Va bene la Tua conversione, ma devo ricordarTi, per la verità e per la sostanza della questione, che quando io mi ribellai alle baggianate planetarie e transnazionali, ai congressi turistici a Budapest, a Gerusalemme ed a Zagabria, al simbolo pagato 30 milioni, al parere “giuridico” di Onida costato altrettanto e alle altre dissennatezze della pur dissimulata liquidazione del Partito, non potetti certo contare su un analogo Tuo dissenso, che, se ci fu, fu assai ben dissimulato e segreto.

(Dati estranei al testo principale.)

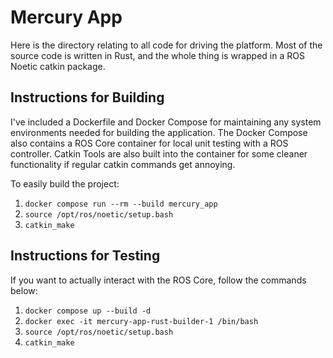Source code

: # Mercury App

Here is the directory relating to all code for driving the platform. Most of the source code is written in Rust, and the whole thing is wrapped in a ROS Noetic catkin package.

## Instructions for Building

I've included a Dockerfile and Docker Compose for maintaining any system environments needed for building the application. The Docker Compose also contains a ROS Core container for local unit testing with a ROS controller. Catkin Tools are also built into the container for some cleaner functionality if regular catkin commands get annoying.

To easily build the project:
1. `docker compose run --rm --build mercury_app`
2. `source /opt/ros/noetic/setup.bash`
3. `catkin_make`

## Instructions for Testing

If you want to actually interact with the ROS Core, follow the commands below:
1. `docker compose up --build -d`
2. `docker exec -it mercury-app-rust-builder-1 /bin/bash`
3. `source /opt/ros/noetic/setup.bash`
4. `catkin_make`
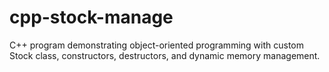 # cpp-stock-manage
C++ program demonstrating object-oriented programming with custom Stock class, constructors, destructors, and dynamic memory management.
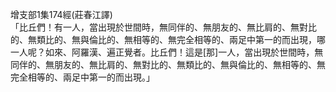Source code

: 增支部1集174經(莊春江譯)  
「比丘們！有一人，當出現於世間時，無同伴的、無朋友的、無比肩的、無對比的、無類比的、無與倫比的、無相等的、無完全相等的、兩足中第一的而出現，哪一人呢？如來、阿羅漢、遍正覺者。比丘們！這是[那]一人，當出現於世間時，無同伴的、無朋友的、無比肩的、無對比的、無類比的、無與倫比的、無相等的、無完全相等的、兩足中第一的而出現。」  
  
  

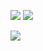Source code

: 
![](https://github-readme-stats.vercel.app/api?username=utsmannn&show_icons=true&theme=dark)
![](https://anu-mas.herokuapp.com/image3)


![](https://dark-mode-favicon.glitch.me/icon.svg)

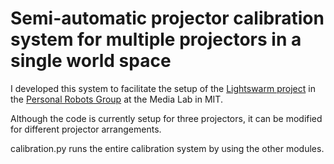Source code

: <h1>Semi-automatic projector calibration system for multiple projectors in a single world space</h1>

I developed this system to facilitate the setup of the <a href=https://github.com/light-swarm>Lightswarm project</a> 
in the <a href=http://robotic.media.mit.edu/>Personal Robots Group</a> at the Media Lab in MIT.

Although the code is currently setup for three projectors, it can be modified for different projector arrangements.

calibration.py runs the entire calibration system by using the other modules.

E’ del “partito” transnazionale e dei principi planetari, cioè dello squallido residuato dello scioglimento da me denunziato, non hai esitato a valerTi quando, con il “nuovo” suo strumento plaudente, Pannella fece il patto con Berlusconi che, tra l’altro avrebbe dovuto portarTi di nuovo in Parlamento.
Ed allora sia ben chiaro: concorri pure alla spartizione del mito e del nome, di qualcosa, cioè che Pannella per anni fece passare per esistente, dopo essersene liberato assieme a chi, magari un po’ imprudentemente aveva creduto a quell’idea di Partito, però è meglio che eviti di citarmi, col rischio di lasciar intendere che anche di quella mia attività, delle idee concretamente politiche, delle mie previsioni, Tu possa considerarti erede, specie con quel Tuo Comitato del SI a Renzi.

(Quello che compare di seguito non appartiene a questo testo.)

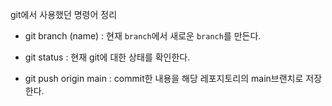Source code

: git에서 사용했던 명령어 정리

- git branch (name) : 현재 `branch`에서 새로운 `branch`를 만든다.

- git status : 현재 git에 대한 상태를 확인한다.

- git push origin main : commit한 내용을 해당 레포지토리의 main브랜치로 저장한다.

Detto tutto questo, infatti, devo aggiungere che questo Tuo impegno per il SI non mi sorprende, ma mi preoccupa per la disinvoltura con la quale ben sai ripetere i relativi slogans.
Hai evocato, nell’articolo su Il Foglio, tutte le litanie dei sostenitori di una riforma costituzionale, della quale mi permetto di dubitare Tu abbia mai letto il testo.
“E’ bella perché è nuova”. Una volta Ti si attribuì il merito di essere il più giovane dei segretari di partito. E mi pare, Tu, in modo invero spiritoso, aggiungesti anche di “essere più bello”. Mi pare di Cicciolina.
Ed aggiungi che le riforme di Renzi vanno bene quali che siano, perché “però esistono”.
Forse scambierai questo per realismo politico. Non è necessario, rifarsi, invece, per definirle, ad un certo “vitalismo” ed “attualismo”, del resto passati di moda e non certo portatori di benefici al nostro Paese. Ma, quale che sia la qualificazione di questo modo di vedere le cose, di giustificare un’approvazione che, del resto ha sicuramente motivi diversi, sta di fatto che questo è non voler ragionare, discutere, motivare l’approvazione di una riforma costituzionale, che non è uno spettacolo di varietà.
Fa pure dell’ironia sui “professori supremi”. Ma il loro giudizio vale certo più del Tuo “è bello perché esiste” e “nuovo è bello”.
Neghi che possa esserci una deriva autoritaria, perché oggi c’è l’Europa e di là vengono gli ordini etc. E’ come dire. “sfasciamo pure l’aereo, tanto c’è il paracadute”.
E poi c’è l’autoritarismo con gli stivali, ma c’è pure quello con le pantofole e le scarpe da ginnastica, con i sorrisi anziché con la faccia feroce.
E, inoltre vedo che Ti sei così allineato al parlar d’altro che della sostanza, della coerenza, della possibilità di funzionamento della riforma Bosco-Renziana. Un parlar d’altro che una volta consisteva nella preferenza dei “principi planetari”, oggi nella magnificazione dei conati di Renzi.
Potrai, caro Giovannino, liquidare queste mie considerazioni rovesciando il Tuo concetto di “nuovo è bello” in “vecchio è brutto e rompiscatole”. E potrei, a mia volta risponderTi che questa Tua rivendicazione, con un discutibile beneficio dell’inventario, dell’eredità del nome e del gradimento universale di Marco Pannella, Ti si attaglia perché sarà balorda, “ma esiste”.
Non Ti negherò il diritto di essere cinico. Solo Ti consiglio di porTi un limite.